START Information given

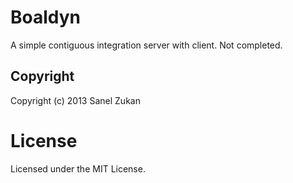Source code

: # Boaldyn

A simple contiguous integration server with client. Not completed.

## Copyright

Copyright (c) 2013 Sanel Zukan

# License

Licensed under the MIT License.

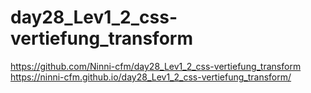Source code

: # day28_Lev1_2_css-vertiefung_transform

https://github.com/Ninni-cfm/day28_Lev1_2_css-vertiefung_transform
https://ninni-cfm.github.io/day28_Lev1_2_css-vertiefung_transform/
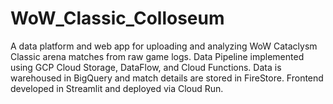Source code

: # WoW_Classic_Colloseum
A data platform and web app for uploading and analyzing WoW Cataclysm Classic arena matches from raw game logs. Data Pipeline implemented using GCP Cloud Storage, DataFlow, and Cloud Functions. Data is warehoused in BigQuery and match details are stored in FireStore. Frontend developed in Streamlit and deployed via Cloud Run.
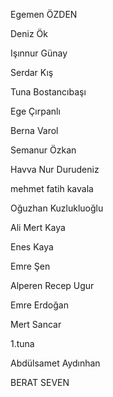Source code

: Egemen ÖZDEN

Deniz Ök

Işınnur Günay

Serdar Kış

Tuna Bostancıbaşı

Ege Çırpanlı

Berna Varol 

Semanur Özkan

Havva Nur Durudeniz

mehmet fatih kavala

Oğuzhan Kuzlukluoğlu

Ali Mert Kaya

Enes Kaya

Emre Şen 

Alperen Recep Ugur

Emre Erdoğan

Mert Sancar

1.tuna

Abdülsamet Aydınhan

BERAT SEVEN

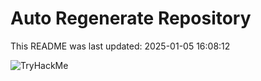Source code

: # Auto Regenerate Repository

This README was last updated: 2025-01-05 16:08:12

 ![TryHackMe](https://tryhackme.com/badge/533634)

END Information given

--- Exercise instructions ---
Transcribe exactly the lines from the one containing "Mert Sancar" through the last line of the records above, and nothing else. Leave out the pictures.

--- Response below ---
Mert Sancar

1.tuna

Abdülsamet Aydınhan

BERAT SEVEN

Source code

: # Auto Regenerate Repository

This README was last updated: 2025-01-05 16:08:12

 ![TryHackMe](https://tryhackme.com/badge/533634)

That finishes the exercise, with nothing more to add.